Botnet Dridex żyje i… rozprowadza oprogramowanie antywirusowe

Dridex to botnet, którym zarządzać miała grupa hakerów ze wschodniej Europy wykorzystujących sieć do pozyskiwania danych logowania do kont bankowych. Według przedstawicieli FBI, botnet miał z ich inicjatywy zakończyć działalność jeszcze w zeszłym roku. Jak się jednak okazuje, sieć wciąż funkcjonuje, jednak zamiast rozprowadzać malware i keyloggery… instaluje na „zainfekowanych” komputerach oprogramowanie antywirusowe.

Sieć jest także znana pod nazwami Cridex czy Bugat. W praktyce służyła ona hakerom do rozsyłania maili zawierających załączniki w postaci dokumentów pakietu biurowego Microsoft Office. Po pobraniu i uruchomieniu załącznika przez użytkownika, makro zawarte w dokumencie pobierało i instalowało keyloggery. Te zaś przejmowały dane logowania do serwisów bankowych. Nie jest dokładnie znana liczba osób, które zostały w ten sposób okradzione, niemniej o skuteczności, mimo wykorzystania umiarkowanie wymyślnych metod, może świadczyć zaangażowanie w sprawę FBI.

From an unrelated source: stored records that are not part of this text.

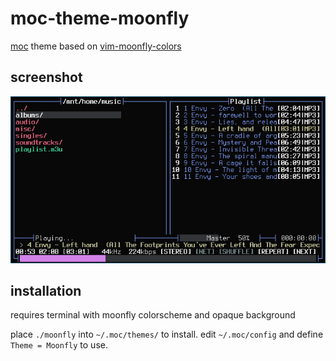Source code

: # moc-theme-moonfly
[moc](https://moc.daper.net/) theme based on [vim-moonfly-colors](https://github.com/bluz71/vim-moonfly-colors)

screenshot
----------
![sample screenshot](moc-moonfly.png "sample screenshot")

installation
------------
requires terminal with moonfly colorscheme and opaque background

place `./moonfly` into `~/.moc/themes/` to install. edit `~/.moc/config` and define `Theme = Moonfly` to use.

Jak się jednak okazuje, agencja ogłosiła koniec botnetu stanowczo przedwcześnie. Dziś bowiem znów rozsyła on maile. Dzięki zbliżonym metodom, instalowane jest jednak nie oprogramowania wykradające dane, a w pełni legalne kopie darmowego pakietu antywirusowego Avira. Sam sposób instalacji jest dokładnie taki sam: w makrach w plikach-załącznikach podmieniony został tylko adres, który kieruje teraz do instalatora Aviry.

Dla The Register komentarza w tej sprawie udzielił Moritz Kroll z działu malware Aviry. Oczywiście zdementował on jakiekolwiek plotki dotyczące tego, że za nietypową akcją hakerów w białych kapeluszach ma stać sam producent oprogramowania. Aktualnie największa zagwozdkę w całej sprawie stanowi… motywacja osób posiadających kontrolę nad Drideksem. Nic nie wskazuje bowiem na fakt, aby czerpali oni z dystrybucji programu jakiekolwiek korzyści.